A few doors down, 49 Brook Street had always been a separate hotel, run by husband and wife William and Marianne Claridge. In 1854 they purchased Mivart’s; Mivart, now in his 70s, was able to retire, and the Claridges owned the entire row of houses from no. 49 to the corner of the block. Claridge’s, as the hotel would now be known, continued to attract the best of British and foreign aristocracy. Perhaps its greatest seal of approval came when Queen Victoria arrived with Prince Albert to visit the Empress Eugènie of France, who had made Claridge’s her winter quarters in 1860.

Claridge’s truly came into its own after the First World War, when many aristocrats were forced to sell their London homes. Keeping a house in London which one might only use for six months of the year had become very expensive. Renting a suite at Claridge's was a great deal cheaper as the hiring and keeping of staff was no longer an issue.
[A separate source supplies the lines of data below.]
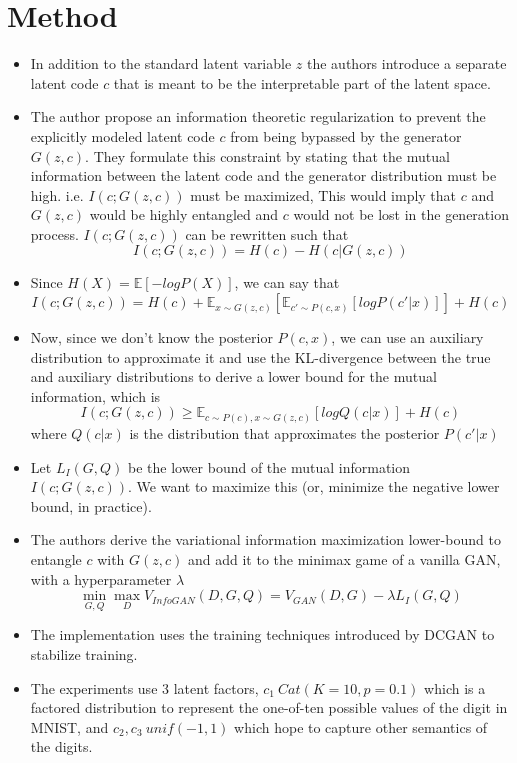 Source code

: \documentclass[12pt]{article}
\begin{document}
\section{Method}
  \begin{itemize}
    \item In addition to the standard latent variable $z$ the authors introduce a separate latent code $c$ that is meant to be the interpretable part of the latent space.
    \item The author propose an information theoretic regularization to prevent the explicitly modeled latent code $c$ from being bypassed by the generator $G(z,c)$. They formulate this constraint by stating that the mutual information between the latent code and the generator distribution must be high. i.e. $I(c; G(z,c))$ must be maximized, This would imply that $c$ and $G(z,c)$ would be highly entangled and $c$ would not be lost in the generation process. $I(c; G(z,c))$ can be rewritten such that $$I(c; G(z,c)) = H(c) - H(c|G(z,c))$$
    \item Since $H(X) = \mathbb{E}[-log P(X)]$, we can say that $$I(c; G(z,c)) = H(c) + \mathbb{E}_{x \sim G(z,c)}[\mathbb{E}_{c' \sim P(c,x)}[log P(c'|x)]] + H(c)$$
    \item Now, since we don't know the posterior $P(c,x)$, we can use an auxiliary distribution to approximate it and use the KL-divergence between the true and auxiliary distributions to derive a lower bound for the mutual information, which is $$I(c; G(z,c)) \geq \mathbb{E}_{c \sim P(c), x \sim G(z,c)}[log Q(c|x)] + H(c)$$ where $Q(c|x)$ is the distribution that approximates the posterior $P(c'|x)$
    \item Let $L_I(G,Q)$ be the lower bound of the mutual information $I(c; G(z,c))$. We want to maximize this (or, minimize the negative lower bound, in practice).
    \item The authors derive the variational information maximization lower-bound to entangle $c$ with $G(z,c)$ and add it to the minimax game of a vanilla GAN, with a hyperparameter $\lambda$$$\min_{G,Q} \max_D V_{InfoGAN}(D,G,Q) = V_{GAN}(D,G) - \lambda L_I(G,Q)$$
    \item The implementation uses the training techniques introduced by DCGAN \cite{radford2015unsupervised} to stabilize training.
    \item The experiments use 3 latent factors, $c_1 ~ Cat(K=10,p=0.1)$ which is a factored distribution to represent the one-of-ten possible values of the digit in MNIST, and $c_2,c_3 ~ unif(-1,1)$ which hope to capture other semantics of the digits.
  \end{itemize}
\end{document}
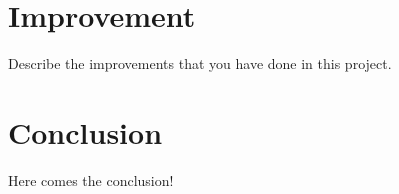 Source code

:\documentclass[12pt,a4paper]{report}
\begin{document}
 






\chapter{Improvement}
Describe the improvements that you have done in this project.

\chapter{Conclusion}
Here comes the conclusion!

%
%





\begin{appendices}


\end{appendices}
\end{document}
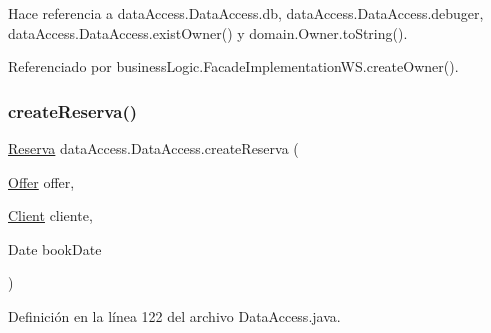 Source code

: Hace referencia a data\+Access.\+Data\+Access.\+db, data\+Access.\+Data\+Access.\+debuger, data\+Access.\+Data\+Access.\+exist\+Owner() y domain.\+Owner.\+to\+String().



Referenciado por business\+Logic.\+Facade\+Implementation\+W\+S.\+create\+Owner().

\mbox{\label{classdata_access_1_1_data_access_af251e5b2044f3db7d7e9e4ca687808f2}} 
\subsubsection{\texorpdfstring{createReserva()}{createReserva()}}
{\footnotesize\ttfamily \mbox{\hyperlink{classdomain_1_1_reserva}{Reserva}} data\+Access.\+Data\+Access.\+create\+Reserva (\begin{DoxyParamCaption}\item[{\mbox{\hyperlink{classdomain_1_1_offer}{Offer}}}]{offer,  }\item[{\mbox{\hyperlink{classdomain_1_1_client}{Client}}}]{cliente,  }\item[{Date}]{book\+Date }\end{DoxyParamCaption})}



Definición en la línea 122 del archivo Data\+Access.\+java.


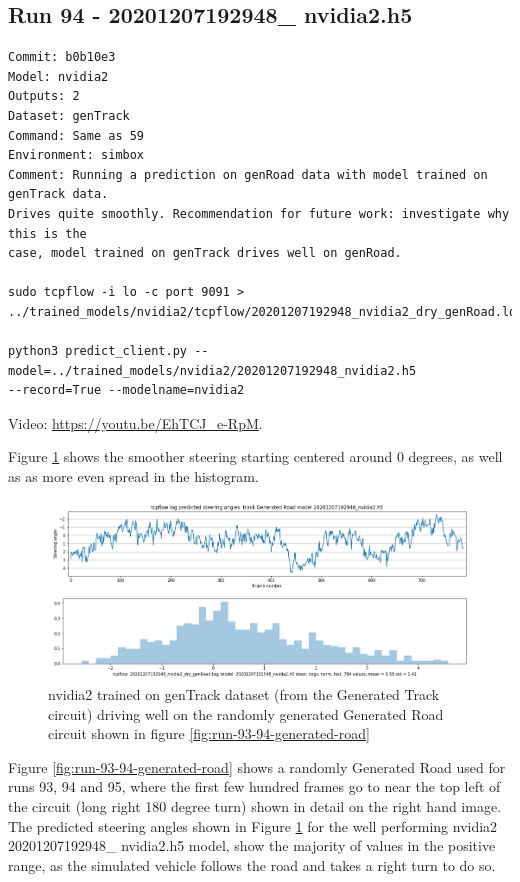 \subsection{Run 94 - 20201207192948\_ nvidia2.h5 }
\label{app_res:94}
\begin{verbatim}
Commit: b0b10e3
Model: nvidia2
Outputs: 2 
Dataset: genTrack
Command: Same as 59
Environment: simbox
Comment: Running a prediction on genRoad data with model trained on genTrack data.
Drives quite smoothly. Recommendation for future work: investigate why this is the
case, model trained on genTrack drives well on genRoad.

sudo tcpflow -i lo -c port 9091 >
../trained_models/nvidia2/tcpflow/20201207192948_nvidia2_dry_genRoad.log

python3 predict_client.py --model=../trained_models/nvidia2/20201207192948_nvidia2.h5
--record=True --modelname=nvidia2

\end{verbatim}
Video: \url{https://youtu.be/EhTCJ_e-RpM}. 

Figure \ref{fig:20201207192948_nvidia2_dry_genRoad} shows the smoother steering starting centered around 0 degrees, as well as as more even spread in the histogram.


\begin{figure}[ht]
 \centering 
 \includegraphics[width=\textwidth]{Figures/20201207192948_nvidia2_dry_genRoad.png}
 \caption{nvidia2 trained on genTrack dataset (from the Generated Track circuit) driving well on the randomly generated Generated Road circuit shown in figure \ref{fig:run-93-94-generated-road}}
 \label{fig:20201207192948_nvidia2_dry_genRoad} 
\end{figure}

Figure \ref{fig:run-93-94-generated-road} shows a randomly Generated Road used for runs 93, 94 and 95, where the first few hundred frames go to near the top left of the circuit (long right 180 degree turn) shown in detail on the right hand image. The predicted steering angles shown in Figure  \ref{fig:20201207192948_nvidia2_dry_genRoad} for the well performing nvidia2 20201207192948\_ nvidia2.h5 model, show the majority of values in the positive range, as the simulated vehicle follows the road and takes a right turn to do so.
Claridge’s was fortunate to escape bombing during World War II, and remained a popular social gathering spot. Many royal families who found themselves exiled from their own countries as war raged across Europe made their way to the familiar haven that was Claridge’s. Notable among them was King Peter of Yugoslavia, exiled from his country in 1941 and his son, Crown Prince Alexander of Yugoslavia was born in Suite 212 in July 1945. Indeed even the British Royal Family became familiar with Claridge’s standards of hospitality and service, and chose to host many of their own private family parties at the hotel.